The placement of the child feels very stiff and uncomfortable -
but given the infant mortality rates from that era,
such anxiety is understandable.




Johann Heinrich Meyer, "Goethe", 1794



All those who are concerned with the visual arts must he familiar with the prevailing passion among many valiant artists and intelligent art lovers for the honest, naïve, if somewhat uneducated taste that reigned among the masters of the fourteenth and fifteenth centuries.This bias is bound to remain remarkable in the history of art since it must have important consequences; of what kind they will be, remains to be seen. Will it — as is the hope of those who favour the old, resurrected taste — will it make art flourish again? will its devout spirit rejuvenate and revive it? — or rather, as those opposed to it fear, by exchanging the style of beautiful forms for an attenuated, meagre manner, lucid and pleasing representations for abstruse and melancholy allegories, will not more and more of what is characteristic, robust and healthy be lost? ---Johann Heinrich Meyer, 1817





I stand corrected

Here's an artist/writer (and collaborator with Goethe) referring to the "naive, if somewhat uneducated taste that reigned among the masters of the 14th and 15th centuries." --- which seems synonymous with the word 'primitive'

But just what did he think were  the signs of an "educated taste" ?
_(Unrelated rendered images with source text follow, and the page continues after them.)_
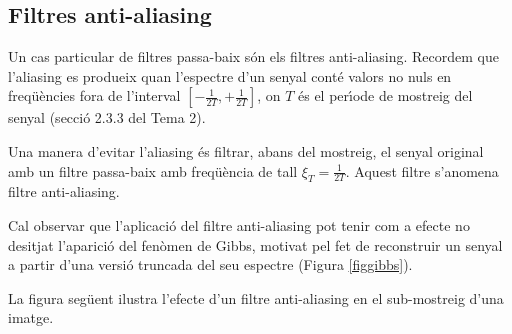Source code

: \documentclass{article}
\begin{document}
\subsection{Filtres anti-aliasing}
Un cas particular de filtres passa-baix s\'on els filtres anti-aliasing.
Recordem que l'aliasing es produeix quan l'espectre d'un senyal cont\'e  
valors no nuls en freq\"u\`encies fora de l'interval $[-\frac{1}{2T},+\frac{1}{2T}]$, 
on $T$ \'es el per\'\i ode de mostreig del senyal (secci\'o 2.3.3 del Tema 2).


Una manera d'evitar l'aliasing \'es filtrar, abans del mostreig, el senyal original
amb un filtre passa-baix amb freq\"u\`encia de tall $\xi_T=\frac{1}{2T}$. Aquest
filtre s'anomena filtre anti-aliasing.
 
Cal observar que l'aplicaci\'o del filtre anti-aliasing pot tenir com a efecte 
no desitjat l'aparici\'o del fen\`omen de Gibbs, motivat pel fet de reconstruir 
un senyal a partir d'una versi\'o truncada del seu espectre (Figura \ref{figgibbs}).

La figura seg\"uent ilustra l'efecte d'un filtre anti-aliasing en el sub-mostreig 
d'una imatge.
\end{document}

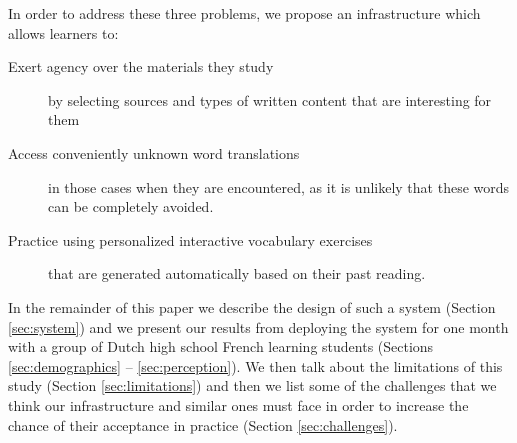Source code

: In order to address these three problems, we propose an infrastructure which allows learners to: 

	\begin{description}
	
		\item [Exert agency over the materials they study] by selecting sources and types of written content that are interesting for them
	
		\item [Access conveniently unknown word translations] in those cases when they are encountered, as it is unlikely that these words can be completely avoided.

		\item [Practice using personalized interactive vocabulary exercises] that are generated automatically based on their past reading.

	\end{description}


In the remainder of this paper we describe the design of such a system (Section \ref{sec:system}) and we present our results from deploying the system for one month with a group of \students Dutch high school French learning students (Sections \ref{sec:demographics} -- \ref{sec:perception}). We then talk about the limitations of this study (Section \ref{sec:limitations}) and then we list some of the challenges that we think our infrastructure and similar ones must face in order to increase the chance of their acceptance in practice (Section \ref{sec:challenges}).

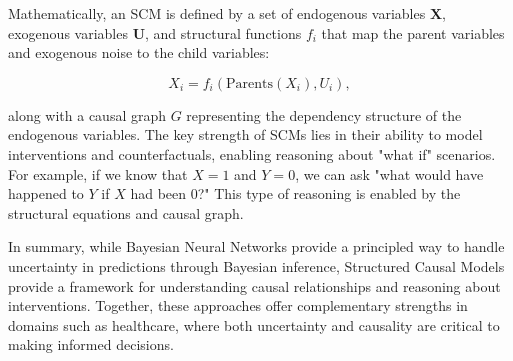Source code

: \documentclass{article}
\begin{document}
Mathematically, an SCM is defined by a set of endogenous variables $\mathbf{X}$, exogenous variables $\mathbf{U}$, and structural functions $f_i$ that map the parent variables and exogenous noise to the child variables:

\[
X_i = f_i(\text{Parents}(X_i), U_i),
\]

along with a causal graph $G$ representing the dependency structure of the endogenous variables. The key strength of SCMs lies in their ability to model interventions and counterfactuals, enabling reasoning about "what if" scenarios. For example, if we know that $X = 1$ and $Y = 0$, we can ask "what would have happened to $Y$ if $X$ had been 0?" This type of reasoning is enabled by the structural equations and causal graph.

In summary, while Bayesian Neural Networks provide a principled way to handle uncertainty in predictions through Bayesian inference, Structured Causal Models provide a framework for understanding causal relationships and reasoning about interventions. Together, these approaches offer complementary strengths in domains such as healthcare, where both uncertainty and causality are critical to making informed decisions.
\end{document}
 Franz and Joseph Riepenhausen, illustrations from "Genoveva", 1806




Gombrich tells us that Meyer spoke well of these Riepenhausen illustrations, but I'm not finding the "light and shade and pictorial effects" that apparently he preferred..











Apparently the Riepenhausen brothers greatly admired Raphael. Above is their depiction of the artist being received by Pope Julius II.




Here is Raphael's depiction of Julius II  -- and there's quite a difference between the painting done in 1511 and the homage done in 1836..

Raphael has given his subject anxiety  with an other-worldly tension -- while the Riepenhausen brothers have made a prim and proper story board, more fit, perhaps, for the rational ideals of the Enlightenment.





Bertel Thorvaldsen, "Hope", 1817




An impartial visitor to Rome in these years up to 1820 would have found an international community of artists, whok for all their different ideals, still strove after the same aim,  the aim for an art without artifice - what might be called a 'virtuous' style, free of sensuality and meretricis effect.....Thorvaldsen fell sufficiently  under that spell to create a monument in the style of the early fifth century entitled 'Hope'.  This piece goes about as far in the direction of the primitive as Overbeck etc in their most Nazarene  mood






Thovaldsen returned to the ampler forms of classicism in his series of Christ and His Apostles made for a church in Copenhagen, and yet even these Christian images reflect to the full the ideals and aspirations of the Roman colony of artists.


(an interesting discussion of this series can be found here )








Pedimental sculpture from the temple of Aphaia at Aegina,  c. 470 BC 






These must have been  the pieces that Thorvaldsen was restoring in 1816-1818





Surprisingly, it's hard to find good photos of them on the internet.  They must be poorly lit in the Glyptothek, Munich.





Here's one reconstruction  (that also happens to be better lit) - but I don't know who did it.

Thorvadsen's additions were removed in the 1960's.





This was the only female figure I could find, and it's quite different  from Thorvaldsen's "Hope"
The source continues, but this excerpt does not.